Nous avions réservé les places de la plus haute gamme pour ce trajet, afin de profiter des sièges s’abaissant jusqu’à l’horizontale que l’on avait lors de notre trajet précédent. Finalement nos sièges ne s’abaissent que partiellement (un peu plus que dans les bus classiques) et l’espacement entre les sièges fait que l’on se retrouve écrasés par nos voisins de devant.
Pas non plus d’écran personnel à chaque voyageur, on est davantage sur une configuration classique de 3-4 écrans fixés au plafond, comme dans les bus de sortie scolaire. Ce n’est pas si grave, on comptait davantage dormir que de regarder la télé. Sauf que pendant toute la nuit, les écrans diffusent des clips bien cuculs de musique « love pop latino » avec le volume bien élevé. D’autres voyageurs ont la superbe idée de couvrir les niaises mélodies en mettant leur propre musique sur les haut-parleurs de leur portable. Le tout nous baigne dans une impossible cacophonie.
Le stewart du bus commence à servir les repas. Il ne faut pas s’attendre à se réconforter avec la nourriture. Pour commencer, Alizée ne peut rien manger car personne ne sait vraiment les ingrédients du plat, alors que la compagnie de bus avait bien enregistré son problème d’allergie lors de notre réservation. PJ dégustera seul sa barquette de riz avec son morceau de viande filandreuse et trop cuite. Plus tard, on nous sert des boissons chaudes. Nous prenons tous les deux un thé. Sauf que l’eau dans nos tasses est déjà brune avant même que nous y trempions nos sachets de thé…
Après ce bon repas (😭), nous mettons nos écouteurs et on s’essaye à dormir dans le vacarme.
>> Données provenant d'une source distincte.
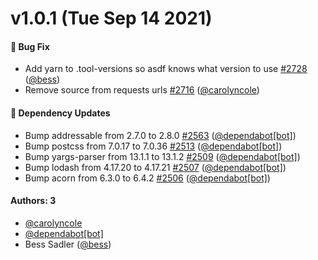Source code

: # v1.0.1 (Tue Sep 14 2021)

#### 🐛 Bug Fix

- Add yarn to .tool-versions so asdf knows what version to use [#2728](https://github.com/pulibrary/orangelight/pull/2728) ([@bess](https://github.com/bess))
- Remove source from requests urls [#2716](https://github.com/pulibrary/orangelight/pull/2716) ([@carolyncole](https://github.com/carolyncole))

#### 🔩 Dependency Updates

- Bump addressable from 2.7.0 to 2.8.0 [#2563](https://github.com/pulibrary/orangelight/pull/2563) ([@dependabot[bot]](https://github.com/dependabot[bot]))
- Bump postcss from 7.0.17 to 7.0.36 [#2513](https://github.com/pulibrary/orangelight/pull/2513) ([@dependabot[bot]](https://github.com/dependabot[bot]))
- Bump yargs-parser from 13.1.1 to 13.1.2 [#2509](https://github.com/pulibrary/orangelight/pull/2509) ([@dependabot[bot]](https://github.com/dependabot[bot]))
- Bump lodash from 4.17.20 to 4.17.21 [#2507](https://github.com/pulibrary/orangelight/pull/2507) ([@dependabot[bot]](https://github.com/dependabot[bot]))
- Bump acorn from 6.3.0 to 6.4.2 [#2506](https://github.com/pulibrary/orangelight/pull/2506) ([@dependabot[bot]](https://github.com/dependabot[bot]))

#### Authors: 3

- [@carolyncole](https://github.com/carolyncole)
- [@dependabot[bot]](https://github.com/dependabot[bot])
- Bess Sadler ([@bess](https://github.com/bess))
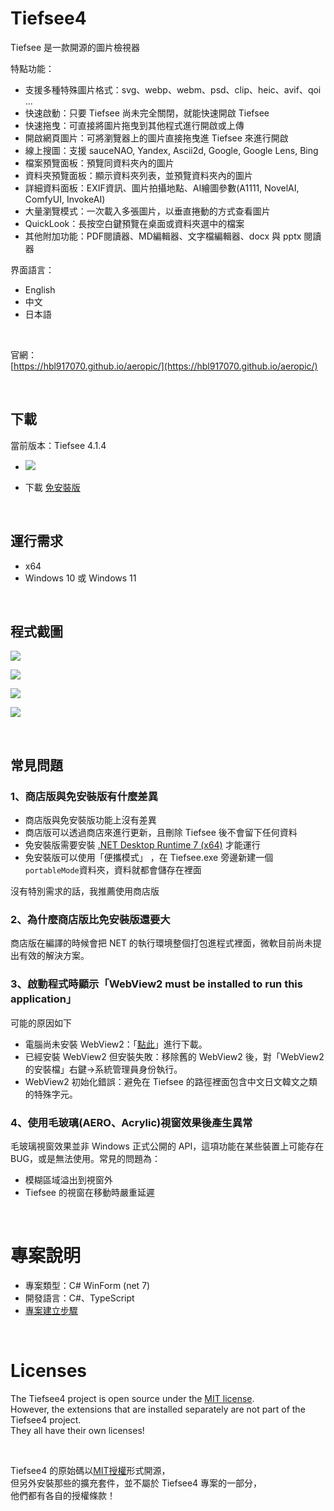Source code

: ﻿# Tiefsee4

Tiefsee 是一款開源的圖片檢視器

特點功能：
- 支援多種特殊圖片格式：svg、webp、webm、psd、clip、heic、avif、qoi ...
- 快速啟動：只要 Tiefsee 尚未完全關閉，就能快速開啟 Tiefsee
- 快速拖曳：可直接將圖片拖曳到其他程式進行開啟或上傳
- 開啟網頁圖片：可將瀏覽器上的圖片直接拖曳進 Tiefsee 來進行開啟
- 線上搜圖：支援 sauceNAO, Yandex, Ascii2d, Google, Google Lens, Bing
- 檔案預覽面板：預覽同資料夾內的圖片
- 資料夾預覽面板：顯示資料夾列表，並預覽資料夾內的圖片
- 詳細資料面板：EXIF資訊、圖片拍攝地點、AI繪圖參數(A1111, NovelAI, ComfyUI, InvokeAI)
- 大量瀏覽模式：一次載入多張圖片，以垂直捲動的方式查看圖片
- QuickLook：長按空白鍵預覽在桌面或資料夾選中的檔案
- 其他附加功能：PDF閱讀器、MD編輯器、文字檔編輯器、docx 與 pptx 閱讀器

界面語言：
- English
- 中文
- 日本語

<br>

官網：  
[https://hbl917070.github.io/aeropic/](https://hbl917070.github.io/aeropic/)


<br>

## 下載

當前版本：Tiefsee 4.1.4

 - <a href="https://apps.microsoft.com/store/detail/9N04QDXBNMCQ?launch=true&mode=full">
	<img src="https://get.microsoft.com/images/zh-tw%20dark.svg"/>
</a>

 - 下載 [免安裝版](https://github.com/hbl917070/Tiefsee4/releases)

<br>

## 運行需求
- x64
- Windows 10 或 Windows 11

<br>


## 程式截圖
![](https://cdn.discordapp.com/attachments/896768892003823627/1113369753160011826/2023-05-29_22-46-03.png)

![](https://cdn.discordapp.com/attachments/896768892003823627/1079441646439104532/GIF_2023-2-26_11-04-49.gif)

![](https://cdn.discordapp.com/attachments/896768892003823627/1102959644990767144/ezgif-3-9a6f5460a7.webp)

![](https://cdn.discordapp.com/attachments/896768892003823627/1113369952985022544/2023-05-29_22-07-57.png)



<br>

## 常見問題

### 1、商店版與免安裝版有什麼差異

 - 商店版與免安裝版功能上沒有差異
 - 商店版可以透過商店來進行更新，且刪除 Tiefsee 後不會留下任何資料
 - 免安裝版需要安裝 [.NET Desktop Runtime 7 (x64)](https://dotnet.microsoft.com/en-us/download/dotnet/7.0) 才能運行
 - 免安裝版可以使用「便攜模式」 ，在 Tiefsee.exe 旁邊新建一個`portableMode`資料夾，資料就都會儲存在裡面

沒有特別需求的話，我推薦使用商店版

### 2、為什麼商店版比免安裝版還要大
商店版在編譯的時候會把 NET 的執行環境整個打包進程式裡面，微軟目前尚未提出有效的解決方案。

### 3、啟動程式時顯示「WebView2 must be installed to run this application」
 可能的原因如下
 - 電腦尚未安裝 WebView2：「<a href="https://go.microsoft.com/fwlink/p/?LinkId=2124703">點此</a>」進行下載。
 - 已經安裝 WebView2 但安裝失敗：移除舊的 WebView2 後，對「WebView2 的安裝檔」右鍵→系統管理員身份執行。
 - WebView2 初始化錯誤：避免在 Tiefsee 的路徑裡面包含中文日文韓文之類的特殊字元。

### 4、使用毛玻璃(AERO、Acrylic)視窗效果後產生異常
 毛玻璃視窗效果並非 Windows 正式公開的 API，這項功能在某些裝置上可能存在 BUG，或是無法使用。常見的問題為：
 - 模糊區域溢出到視窗外
 - Tiefsee 的視窗在移動時嚴重延遲


<br>

# 專案說明
- 專案類型：C# WinForm (net 7)
- 開發語言：C#、TypeScript
- [專案建立步驟](/Building.md)

<br>

# Licenses

The Tiefsee4 project is open source under the [MIT license](/LICENSE).<br>
However, the extensions that are installed separately are not part of the Tiefsee4 project.<br>
They all have their own licenses!

<br>

Tiefsee4 的原始碼以[MIT授權](/LICENSE)形式開源，<br>
但另外安裝那些的擴充套件，並不屬於 Tiefsee4 專案的一部分，<br>
他們都有各自的授權條款！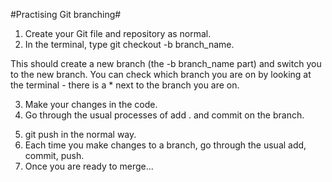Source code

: #Practising Git branching#

1. Create your Git file and repository as normal.
2. In the terminal, type git checkout -b branch_name.

This should create a new branch (the -b branch_name part) and switch you to the new branch. You can check which branch you are on by looking at the terminal - there is a * next to the branch you are on.

3. Make your changes in the code.
4. Go through the usual processes of add . and commit on the branch.
<!-- The master version stops here. -->
<!-- branch_one starts here-->
5. git push in the normal way.
6. Each time you make changes to a branch, go through the usual add, commit, push.
7. Once you are ready to merge...
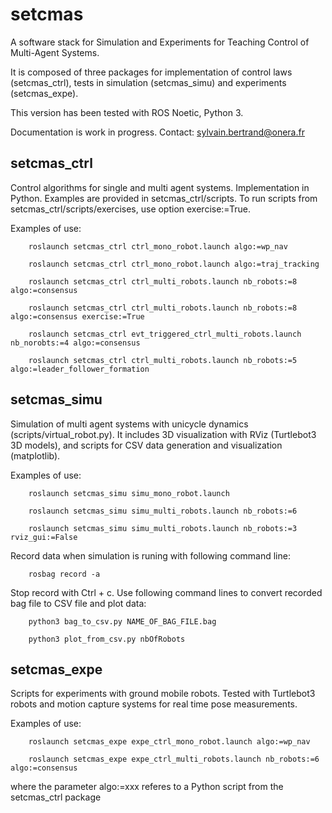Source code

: # setcmas
A software stack for Simulation and Experiments for Teaching Control of Multi-Agent Systems. 

It is composed of three packages for implementation of control laws (setcmas_ctrl), tests in simulation (setcmas_simu) and experiments (setcmas_expe). 

This version has been tested with ROS Noetic, Python 3.

Documentation is work in progress. 
Contact: sylvain.bertrand@onera.fr



## setcmas_ctrl

Control algorithms for single and multi agent systems. Implementation in Python. Examples are provided in setcmas_ctrl/scripts. To run scripts from setcmas_ctrl/scripts/exercises, use option exercise:=True.

Examples of use:

		roslaunch setcmas_ctrl ctrl_mono_robot.launch algo:=wp_nav

		roslaunch setcmas_ctrl ctrl_mono_robot.launch algo:=traj_tracking

		roslaunch setcmas_ctrl ctrl_multi_robots.launch nb_robots:=8 algo:=consensus
		
		roslaunch setcmas_ctrl ctrl_multi_robots.launch nb_robots:=8 algo:=consensus exercise:=True

		roslaunch setcmas_ctrl evt_triggered_ctrl_multi_robots.launch nb_norobts:=4 algo:=consensus

		roslaunch setcmas_ctrl ctrl_multi_robots.launch nb_robots:=5 algo:=leader_follower_formation


## setcmas_simu

Simulation of multi agent systems with unicycle dynamics (scripts/virtual_robot.py). 
It includes 3D visualization with RViz (Turtlebot3 3D models), and scripts for CSV data generation and visualization (matplotlib).


Examples of use:

		roslaunch setcmas_simu simu_mono_robot.launch

		roslaunch setcmas_simu simu_multi_robots.launch nb_robots:=6

		roslaunch setcmas_simu simu_multi_robots.launch nb_robots:=3 rviz_gui:=False

Record data when simulation is runing with following command line:

		rosbag record -a
		
Stop record with Ctrl + c. Use following command lines to convert recorded bag file to CSV file and plot data:

		python3 bag_to_csv.py NAME_OF_BAG_FILE.bag
		
		python3 plot_from_csv.py nbOfRobots


## setcmas_expe

Scripts for experiments with ground mobile robots. Tested with Turtlebot3 robots and motion capture systems for real time pose measurements. 

Examples of use:

		roslaunch setcmas_expe expe_ctrl_mono_robot.launch algo:=wp_nav

		roslaunch setcmas_expe expe_ctrl_multi_robots.launch nb_robots:=6 algo:=consensus

where the parameter algo:=xxx referes to a Python script from the setcmas_ctrl package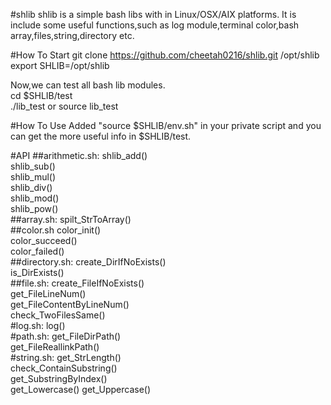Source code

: #shlib
shlib is a simple bash libs with in Linux/OSX/AIX platforms. It is include some useful functions,such as log module,terminal color,bash array,files,string,directory etc.  

#How To Start
git clone https://github.com/cheetah0216/shlib.git /opt/shlib  
export SHLIB=/opt/shlib  

Now,we can test all bash lib modules.  
cd $SHLIB/test  
./lib_test or source lib_test  

#How To Use
Added "source $SHLIB/env.sh" in your private script and you can get the more useful info in $SHLIB/test.  

#API
##arithmetic.sh: 
shlib_add()   
shlib_sub()   
shlib_mul()   
shlib_div()   
shlib_mod()   
shlib_pow()   
##array.sh: 
spilt_StrToArray()   
##color.sh
color_init()   
color_succeed()   
color_failed()   
##directory.sh: 
create_DirIfNoExists()   
is_DirExists()   
##file.sh: 
create_FileIfNoExists()   
get_FileLineNum()   
get_FileContentByLineNum()   
check_TwoFilesSame()   
#log.sh: 
log()   
#path.sh: 
get_FileDirPath()   
get_FileReallinkPath()   
#string.sh: 
get_StrLength()   
check_ContainSubstring()   
get_SubstringByIndex()   
get_Lowercase()
get_Uppercase()

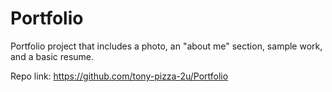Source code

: # Portfolio
Portfolio project that includes a photo, an "about me" section, sample work, and a basic resume. 

Repo link:
https://github.com/tony-pizza-2u/Portfolio
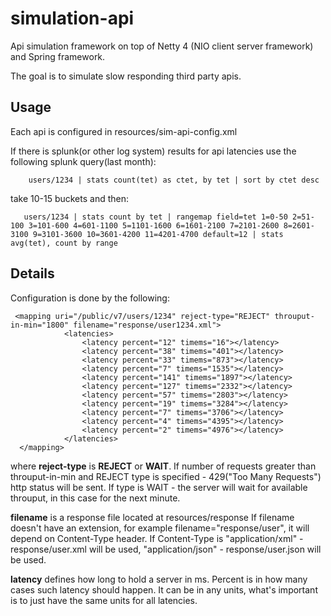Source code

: # simulation-api

Api simulation framework on top of Netty 4 (NIO client server framework) and Spring framework.

The goal is to simulate slow responding third party apis. 

## Usage
Each api is configured in resources/sim-api-config.xml

If there is splunk(or other log system) results for api latencies use the following splunk query(last month):

        users/1234 | stats count(tet) as ctet, by tet | sort by ctet desc
        
take 10-15 buckets and then:

       users/1234 | stats count by tet | rangemap field=tet 1=0-50 2=51-100 3=101-600 4=601-1100 5=1101-1600 6=1601-2100 7=2101-2600 8=2601-3100 9=3101-3600 10=3601-4200 11=4201-4700 default=12 | stats avg(tet), count by range

## Details
Configuration is done by the following:

     <mapping uri="/public/v7/users/1234" reject-type="REJECT" throuput-in-min="1800" filename="response/user1234.xml">
                <latencies>
                    <latency percent="12" timems="16"></latency>
                    <latency percent="38" timems="401"></latency>
                    <latency percent="33" timems="873"></latency>
                    <latency percent="7" timems="1535"></latency>
                    <latency percent="141" timems="1897"></latency>
                    <latency percent="127" timems="2332"></latency>
                    <latency percent="57" timems="2803"></latency>
                    <latency percent="19" timems="3284"></latency>
                    <latency percent="7" timems="3706"></latency>
                    <latency percent="4" timems="4395"></latency>
                    <latency percent="2" timems="4976"></latency>
                </latencies>
      </mapping>
where **reject-type** is **REJECT** or **WAIT**. 
If number of requests greater than throuput-in-min and REJECT type is specified - 429("Too Many Requests") http status will be sent. 
If type is WAIT - the server will wait for available throuput, in this case for the next minute.

**filename** is a response file located at resources/response
If filename doesn't have an extension, for example filename="response/user", it will depend on Content-Type header.
If Content-Type is "application/xml" - response/user.xml will be used, "application/json" - response/user.json will be used.

**latency** defines how long to hold a server in ms. Percent is in how many cases such latency should happen. 
It can be in any units, what's important is to just have the same units for all latencies.
            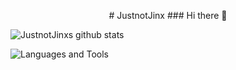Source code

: <p align="center"> ﻿# JustnotJinx
### Hi there 👋

![JustnotJinxs github stats](https://github-readme-stats.vercel.app/api?username=JustnotJinx&show_icons=true&theme=radical)

![Languages and Tools](https://skillicons.dev/icons?i=php,html,css,js,git,github,nodejs,vscode,discord,docker)

</p>
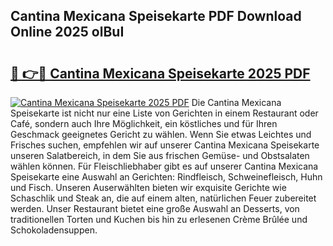 ## Cantina Mexicana Speisekarte PDF Download Online 2025 olBuI

# <h2><a href="http://gc7yg6.nevu.top/?p=Cantina+Mexicana+Speisekarte">🔗 👉🔴 Cantina Mexicana Speisekarte 2025 PDF</a></h2>

[![Cantina Mexicana Speisekarte 2025 PDF](https://i.imgur.com/dBaPXMq.png)](http://gc7yg6.nevu.top/?p=Cantina+Mexicana+Speisekarte)
Die Cantina Mexicana Speisekarte ist nicht nur eine Liste von Gerichten in einem Restaurant oder Café, sondern auch Ihre Möglichkeit, ein köstliches und für Ihren Geschmack geeignetes Gericht zu wählen. Wenn Sie etwas Leichtes und Frisches suchen, empfehlen wir auf unserer Cantina Mexicana Speisekarte unseren Salatbereich, in dem Sie aus frischen Gemüse- und Obstsalaten wählen können. Für Fleischliebhaber gibt es auf unserer Cantina Mexicana Speisekarte eine Auswahl an Gerichten: Rindfleisch, Schweinefleisch, Huhn und Fisch. Unseren Auserwählten bieten wir exquisite Gerichte wie Schaschlik und Steak an, die auf einem alten, natürlichen Feuer zubereitet werden. Unser Restaurant bietet eine große Auswahl an Desserts, von traditionellen Torten und Kuchen bis hin zu erlesenen Crème Brûlée und Schokoladensuppen.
Nous sommes réveillés à 6h du matin par une communication au micro. On vient d’arriver à Chiclayo et tout le monde doit débarquer du bus le temps que celui-ci fasse le plein. Nous ne comprenons pas bien pourquoi il faudrait sortir pour cela, mais on ne nous laisse pas le choix. Nous attendons alors près d’une heure avant de pouvoir ré-embarquer. Les voyageurs exténués par l’attente et le dérangement se ruent dans le bus, bien qu’encore à moitié endormis. On croirait assister à une attaque de zombies.
Un passage rapide par le centre de Trujillo
Nous arrivons enfin à Trujillo vers midi. Arrivés à l’hôtel, nous prenons une bonne douche et faisons une petite sieste pour récupérer. Puis nous sortons manger dans un petit restaurant dans le centre tenu par un expatrié italien. Alizée commande sa traditionnelle calzone et PJ prend des pâtes au prosciutto, champignons et crème au vin blanc. S’ensuit une petite balade digestive dans les rues de Trujillo.

L’atmosphère de Trujillo est différente des autres villes péruviennes que nous avons vu jusqu’ici. La traditionnelle place d’armes est resplendissante et les bâtiments qui l’entoure sont dans un style colonial très coloré et bien conservé. Pendant notre balade, nous passons également par une grande rue piétonne (!!) avec des commerces « bien établis ». Pas de vendeur à la sauvette, pas de cuisine de rue.



Malheureusement, avec tous les incidents qui nous ont décalé nos plans, nous n’avons pas le temps de rester plus longtemps à Trujillo. Notre bus pour Lima part déjà le lendemain matin. Nous ne pourrons donc pas visiter les célèbres ruines alentours (Chan Chan, les temples du Soleil et de la Lune), ni de nous poser à Huanchaco, la dernière station balnéaire des eaux « chaudes » du Pérou.